Task details> Scan the entries for "floatconv". Every line that holds it is to be copied.

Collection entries
##############################

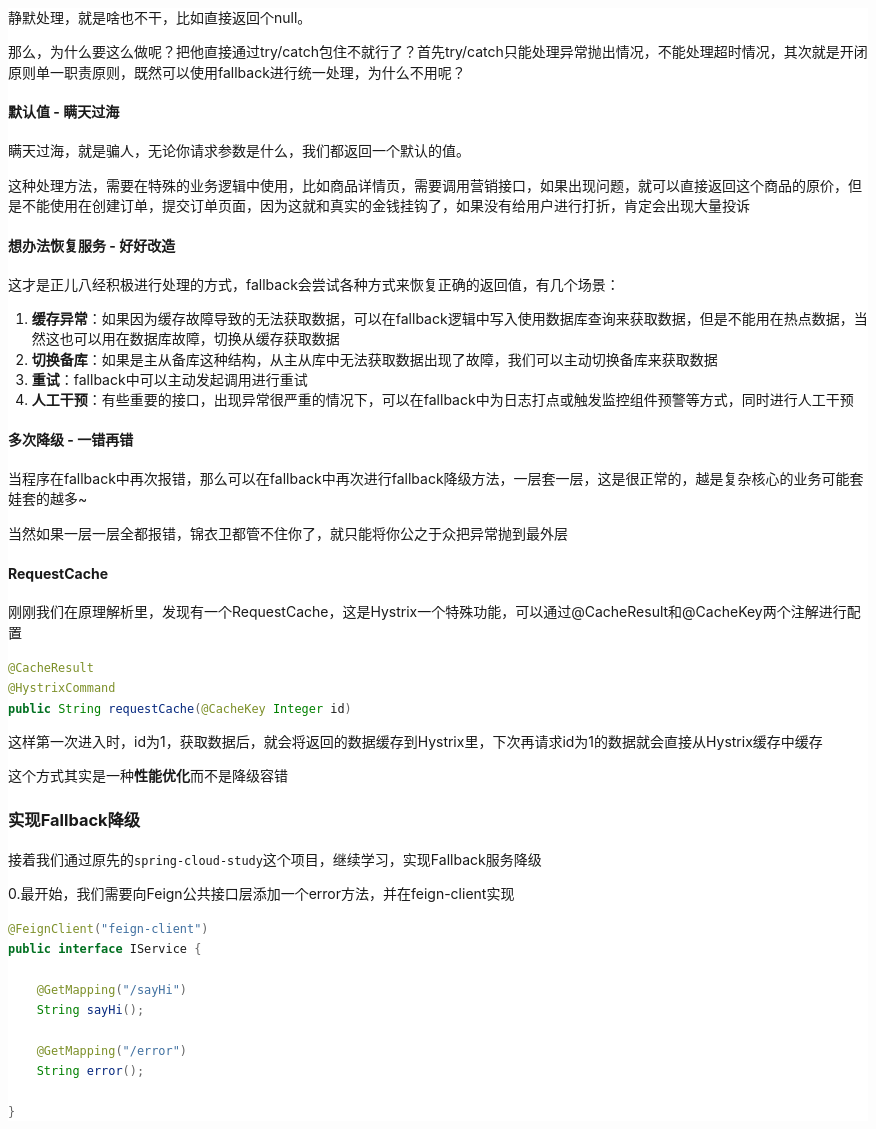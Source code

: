静默处理，就是啥也不干，比如直接返回个null。

那么，为什么要这么做呢？把他直接通过try/catch包住不就行了？首先try/catch只能处理异常抛出情况，不能处理超时情况，其次就是开闭原则单一职责原则，既然可以使用fallback进行统一处理，为什么不用呢？

#### 默认值 - 瞒天过海

瞒天过海，就是骗人，无论你请求参数是什么，我们都返回一个默认的值。

这种处理方法，需要在特殊的业务逻辑中使用，比如商品详情页，需要调用营销接口，如果出现问题，就可以直接返回这个商品的原价，但是不能使用在创建订单，提交订单页面，因为这就和真实的金钱挂钩了，如果没有给用户进行打折，肯定会出现大量投诉

#### 想办法恢复服务 - 好好改造

这才是正儿八经积极进行处理的方式，fallback会尝试各种方式来恢复正确的返回值，有几个场景：

1. **缓存异常**：如果因为缓存故障导致的无法获取数据，可以在fallback逻辑中写入使用数据库查询来获取数据，但是不能用在热点数据，当然这也可以用在数据库故障，切换从缓存获取数据
2. **切换备库**：如果是主从备库这种结构，从主从库中无法获取数据出现了故障，我们可以主动切换备库来获取数据
3. **重试**：fallback中可以主动发起调用进行重试
4. **人工干预**：有些重要的接口，出现异常很严重的情况下，可以在fallback中为日志打点或触发监控组件预警等方式，同时进行人工干预

#### 多次降级 - 一错再错

当程序在fallback中再次报错，那么可以在fallback中再次进行fallback降级方法，一层套一层，这是很正常的，越是复杂核心的业务可能套娃套的越多~

当然如果一层一层全都报错，锦衣卫都管不住你了，就只能将你公之于众把异常抛到最外层

#### RequestCache

刚刚我们在原理解析里，发现有一个RequestCache，这是Hystrix一个特殊功能，可以通过@CacheResult和@CacheKey两个注解进行配置

```java
@CacheResult
@HystrixCommand
public String requestCache(@CacheKey Integer id)
```

这样第一次进入时，id为1，获取数据后，就会将返回的数据缓存到Hystrix里，下次再请求id为1的数据就会直接从Hystrix缓存中缓存

这个方式其实是一种**性能优化**而不是降级容错

### 实现Fallback降级

接着我们通过原先的`spring-cloud-study`这个项目，继续学习，实现Fallback服务降级

0.最开始，我们需要向Feign公共接口层添加一个error方法，并在feign-client实现

```java
@FeignClient("feign-client")
public interface IService {

    @GetMapping("/sayHi")
    String sayHi();

    @GetMapping("/error")
    String error();

}
```
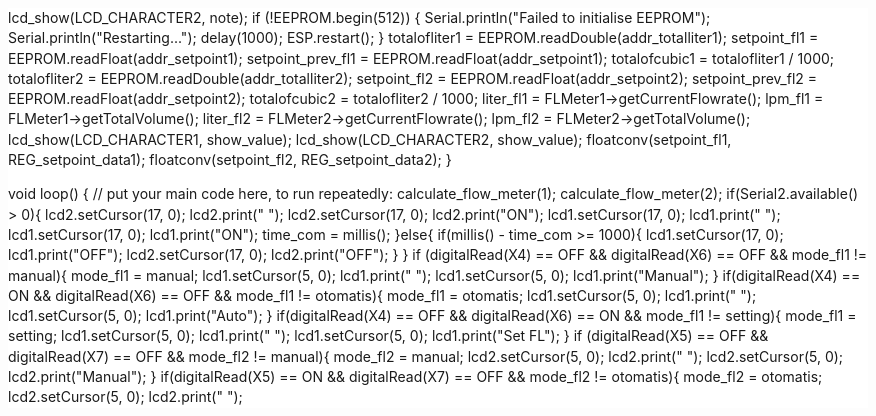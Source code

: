   lcd_show(LCD_CHARACTER2, note);
  if (!EEPROM.begin(512)) {
    Serial.println("Failed to initialise EEPROM");
    Serial.println("Restarting...");
    delay(1000);
    ESP.restart();
  }
  totalofliter1 = EEPROM.readDouble(addr_totalliter1);
  setpoint_fl1 = EEPROM.readFloat(addr_setpoint1);
  setpoint_prev_fl1 = EEPROM.readFloat(addr_setpoint1);
  totalofcubic1 = totalofliter1 / 1000;
  totalofliter2 = EEPROM.readDouble(addr_totalliter2);
  setpoint_fl2 = EEPROM.readFloat(addr_setpoint2);
  setpoint_prev_fl2 = EEPROM.readFloat(addr_setpoint2);
  totalofcubic2 = totalofliter2 / 1000;
  liter_fl1 = FLMeter1->getCurrentFlowrate();
  lpm_fl1 = FLMeter1->getTotalVolume();
  liter_fl2 = FLMeter2->getCurrentFlowrate();
  lpm_fl2 = FLMeter2->getTotalVolume();
  lcd_show(LCD_CHARACTER1, show_value);
  lcd_show(LCD_CHARACTER2, show_value);
  floatconv(setpoint_fl1, REG_setpoint_data1);
  floatconv(setpoint_fl2, REG_setpoint_data2);
}

void loop() {
  // put your main code here, to run repeatedly:
  calculate_flow_meter(1);
  calculate_flow_meter(2);
  if(Serial2.available() > 0){
    lcd2.setCursor(17, 0); lcd2.print("   ");
    lcd2.setCursor(17, 0); lcd2.print("ON");
    lcd1.setCursor(17, 0); lcd1.print("   ");
    lcd1.setCursor(17, 0); lcd1.print("ON");
    time_com = millis();
  }else{
    if(millis() - time_com >= 1000){
      lcd1.setCursor(17, 0); lcd1.print("OFF");
      lcd2.setCursor(17, 0); lcd2.print("OFF");
    }
  }
  if (digitalRead(X4) == OFF && digitalRead(X6) == OFF && mode_fl1 != manual){
    mode_fl1 = manual;
    lcd1.setCursor(5, 0); lcd1.print("      ");
    lcd1.setCursor(5, 0); lcd1.print("Manual");
  }
  if(digitalRead(X4) == ON && digitalRead(X6) == OFF && mode_fl1 != otomatis){
    mode_fl1 = otomatis;
    lcd1.setCursor(5, 0); lcd1.print("      ");
    lcd1.setCursor(5, 0); lcd1.print("Auto");
  }
  if(digitalRead(X4) == OFF && digitalRead(X6) == ON && mode_fl1 != setting){
    mode_fl1 = setting;
    lcd1.setCursor(5, 0); lcd1.print("      ");
    lcd1.setCursor(5, 0); lcd1.print("Set FL");
  }
  if (digitalRead(X5) == OFF && digitalRead(X7) == OFF && mode_fl2 != manual){
    mode_fl2 = manual;
    lcd2.setCursor(5, 0); lcd2.print("      ");
    lcd2.setCursor(5, 0); lcd2.print("Manual");
  }
  if(digitalRead(X5) == ON && digitalRead(X7) == OFF && mode_fl2 != otomatis){
    mode_fl2 = otomatis;
    lcd2.setCursor(5, 0); lcd2.print("      ");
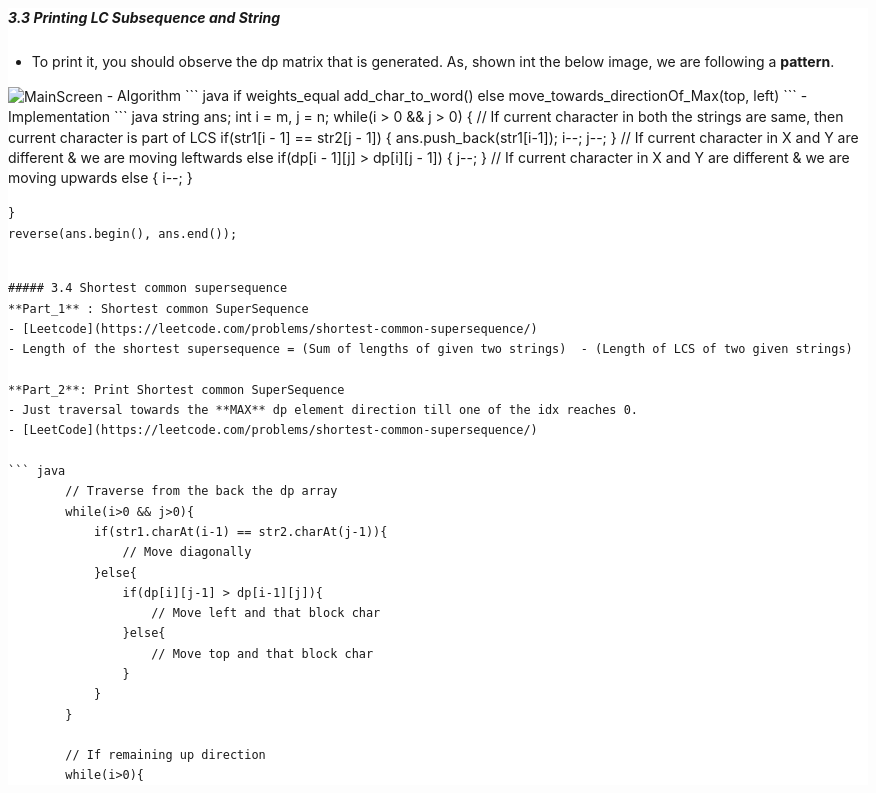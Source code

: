 ##### 3.3 Printing LC Subsequence and String
- To print it, you should observe the dp matrix that is generated. As, shown int the below image, we are following a **pattern**.
<img src="https://www.tutorialspoint.com/design_and_analysis_of_algorithms/images/lcs.jpg" align="center" title="MainScreen">
- Algorithm
``` java
    if weights_equal
        add_char_to_word()
    else
        move_towards_directionOf_Max(top, left)
```
- Implementation
``` java
    string ans;
    int i = m, j = n;
    while(i > 0 && j > 0)
    {
        // If current character in both the strings are same, then current character is part of LCS
        if(str1[i - 1] == str2[j - 1])
        {
            ans.push_back(str1[i-1]);
            i--;
            j--;
        }
        // If current character in X and Y are different & we are moving leftwards
        else if(dp[i - 1][j] > dp[i][j - 1])
        {
            j--;
        }
        // If current character in X and Y are different & we are moving upwards
        else
        {
            i--;
        }
        
    }
    reverse(ans.begin(), ans.end());
```

##### 3.4 Shortest common supersequence
**Part_1** : Shortest common SuperSequence
- [Leetcode](https://leetcode.com/problems/shortest-common-supersequence/)
- Length of the shortest supersequence = (Sum of lengths of given two strings)  - (Length of LCS of two given strings)

**Part_2**: Print Shortest common SuperSequence
- Just traversal towards the **MAX** dp element direction till one of the idx reaches 0.
- [LeetCode](https://leetcode.com/problems/shortest-common-supersequence/)

``` java
        // Traverse from the back the dp array
        while(i>0 && j>0){
            if(str1.charAt(i-1) == str2.charAt(j-1)){
                // Move diagonally
            }else{
                if(dp[i][j-1] > dp[i-1][j]){
                    // Move left and that block char
                }else{
                    // Move top and that block char
                }
            }
        }
        
        // If remaining up direction
        while(i>0){
```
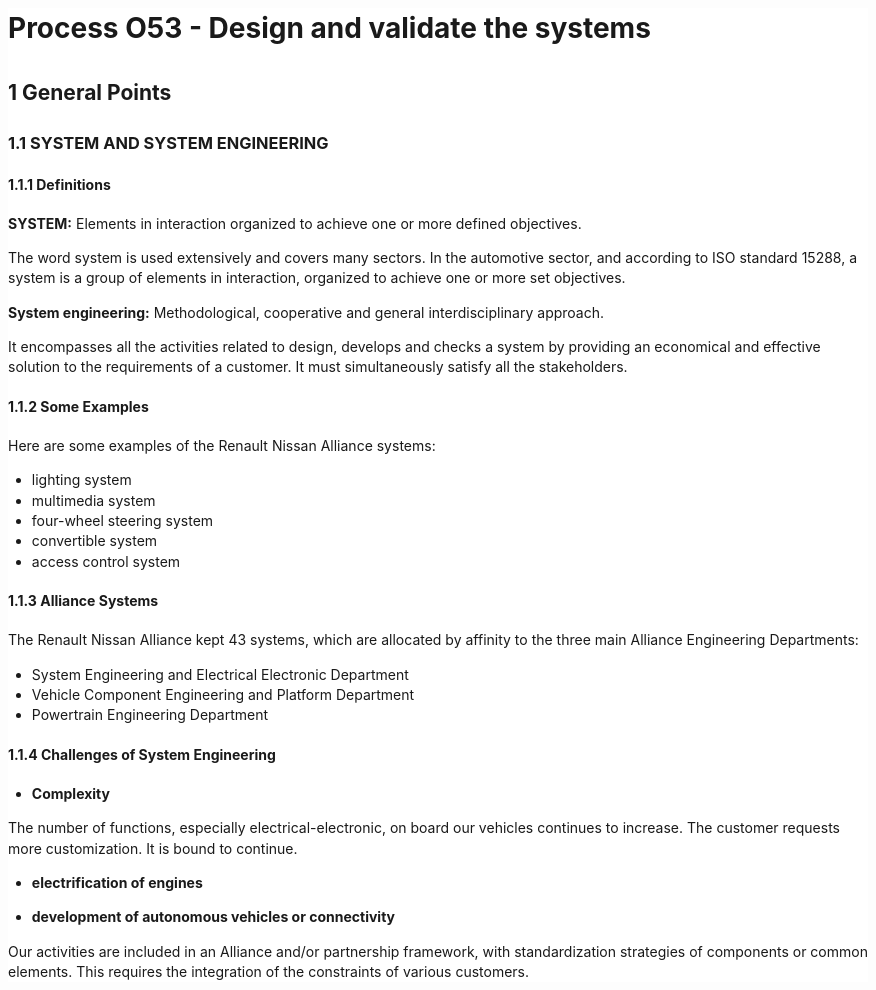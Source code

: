  # Process O53 - Design and validate the systems

## 1 General Points

### 1.1 SYSTEM AND SYSTEM ENGINEERING

#### 1.1.1 Definitions

**SYSTEM:** Elements in interaction organized to achieve one or more defined objectives.

The word system is used extensively and covers many sectors. In the automotive sector, and according to ISO standard 15288,
a system is a group of elements in interaction, organized to achieve one or more set objectives.

**System engineering:** Methodological, cooperative
and general interdisciplinary approach.

It encompasses all the activities related to design, develops and checks a system by providing an economical and effective solution to the requirements of a customer. It must simultaneously satisfy all the stakeholders.

#### 1.1.2 Some Examples

Here are some examples of the Renault Nissan Alliance systems:

- lighting system
- multimedia system
- four-wheel steering system
- convertible system
- access control system

#### 1.1.3 Alliance Systems

The Renault Nissan Alliance kept 43 systems, which are allocated by affinity to the three main Alliance Engineering Departments:

- System Engineering and Electrical Electronic Department
- Vehicle Component Engineering and Platform Department
- Powertrain Engineering Department

#### 1.1.4 Challenges of System Engineering

- **Complexity**

The number of functions, especially electrical-electronic,
on board our vehicles continues to increase. The customer requests more customization. It is bound to continue.

- **electrification of engines**

- **development of autonomous vehicles or connectivity**

Our activities are included in an Alliance and/or partnership framework, with standardization strategies of components or common elements. This requires the integration of the constraints of various customers.
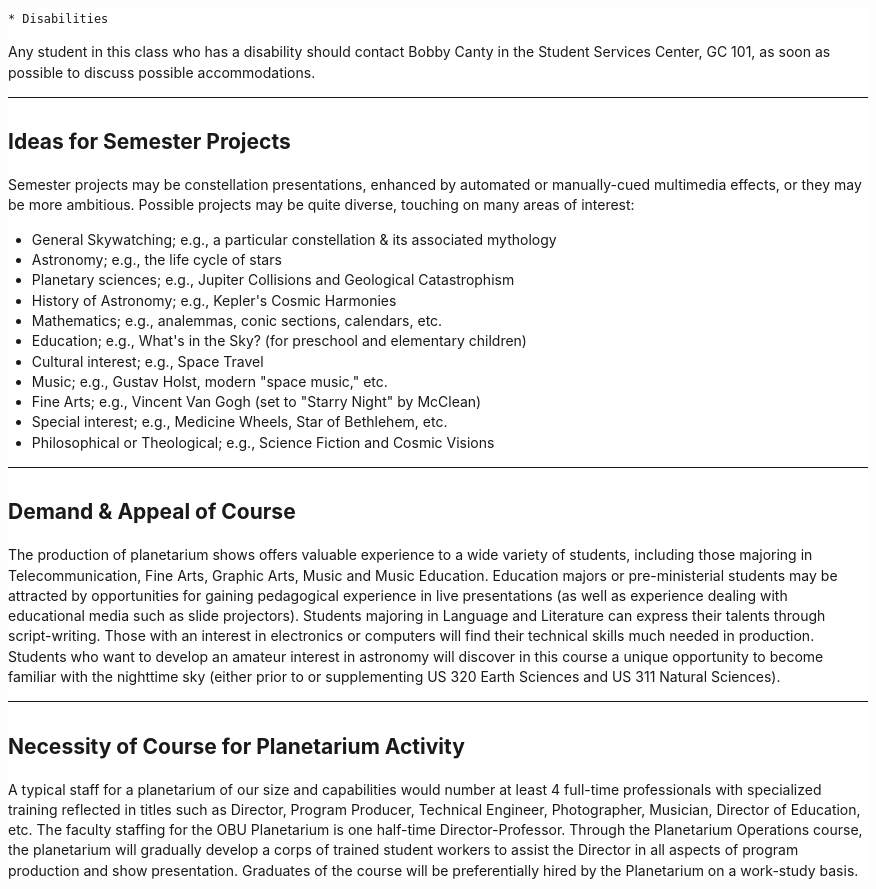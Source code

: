 

    * Disabilities  
Any student in this class who has a disability should contact Bobby Canty in
the Student Services Center, GC 101, as soon as possible to discuss possible
accommodations.  

* * *

## **Ideas for Semester Projects**

Semester projects may be constellation presentations, enhanced by automated or
manually-cued multimedia effects, or they may be more ambitious. Possible
projects may be quite diverse, touching on many areas of interest:

  * General Skywatching; e.g., a particular constellation & its associated mythology 
  * Astronomy; e.g., the life cycle of stars 
  * Planetary sciences; e.g., Jupiter Collisions and Geological Catastrophism 
  * History of Astronomy; e.g., Kepler's Cosmic Harmonies 
  * Mathematics; e.g., analemmas, conic sections, calendars, etc. 
  * Education; e.g., What's in the Sky? (for preschool and elementary children) 
  * Cultural interest; e.g., Space Travel 
  * Music; e.g., Gustav Holst, modern "space music," etc. 
  * Fine Arts; e.g., Vincent Van Gogh (set to "Starry Night" by McClean) 
  * Special interest; e.g., Medicine Wheels, Star of Bethlehem, etc. 
  * Philosophical or Theological; e.g., Science Fiction and Cosmic Visions 

* * *

## Demand & Appeal of Course

The production of planetarium shows offers valuable experience to a wide
variety of students, including those majoring in Telecommunication, Fine Arts,
Graphic Arts, Music and Music Education. Education majors or pre-ministerial
students may be attracted by opportunities for gaining pedagogical experience
in live presentations (as well as experience dealing with educational media
such as slide projectors). Students majoring in Language and Literature can
express their talents through script-writing. Those with an interest in
electronics or computers will find their technical skills much needed in
production. Students who want to develop an amateur interest in astronomy will
discover in this course a unique opportunity to become familiar with the
nighttime sky (either prior to or supplementing US 320 Earth Sciences and US
311 Natural Sciences).

* * *

## Necessity of Course for Planetarium Activity

A typical staff for a planetarium of our size and capabilities would number at
least 4 full-time professionals with specialized training reflected in titles
such as Director, Program Producer, Technical Engineer, Photographer,
Musician, Director of Education, etc. The faculty staffing for the OBU
Planetarium is one half-time Director-Professor. Through the Planetarium
Operations course, the planetarium will gradually develop a corps of trained
student workers to assist the Director in all aspects of program production
and show presentation. Graduates of the course will be preferentially hired by
the Planetarium on a work-study basis.
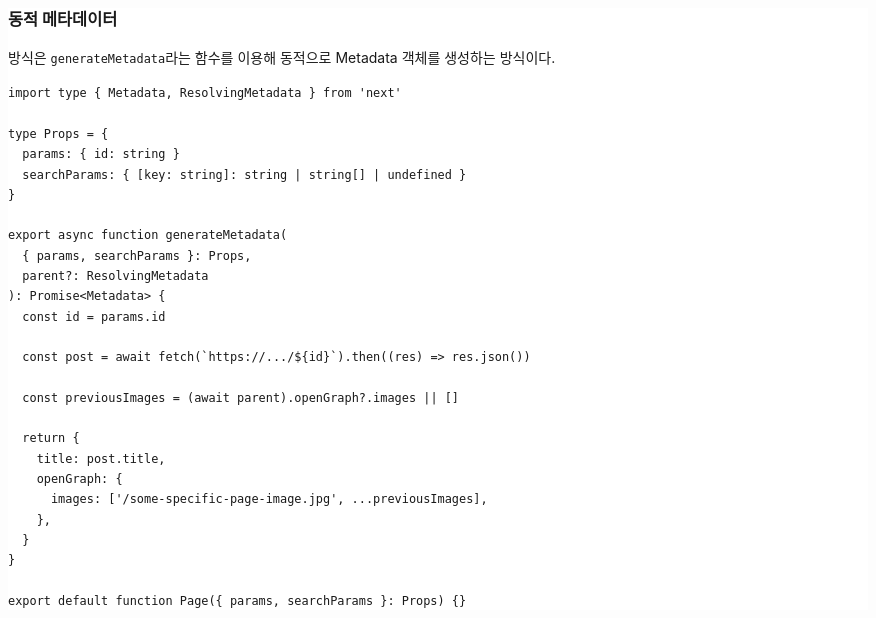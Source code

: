 ### 동적 메타데이터

방식은 `generateMetadata`라는 함수를 이용해 동적으로 Metadata 객체를 생성하는 방식이다.

```tsx
import type { Metadata, ResolvingMetadata } from 'next'
 
type Props = {
  params: { id: string }
  searchParams: { [key: string]: string | string[] | undefined }
}
 
export async function generateMetadata(
  { params, searchParams }: Props,
  parent?: ResolvingMetadata
): Promise<Metadata> {
  const id = params.id
  
  const post = await fetch(`https://.../${id}`).then((res) => res.json())
  
  const previousImages = (await parent).openGraph?.images || []
 
  return {
    title: post.title,
    openGraph: {
      images: ['/some-specific-page-image.jpg', ...previousImages],
    },
  }
}
 
export default function Page({ params, searchParams }: Props) {}
```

##############################

Written reply>
  floatconv(setpoint_fl1, REG_setpoint_data1);
  floatconv(setpoint_fl2, REG_setpoint_data2);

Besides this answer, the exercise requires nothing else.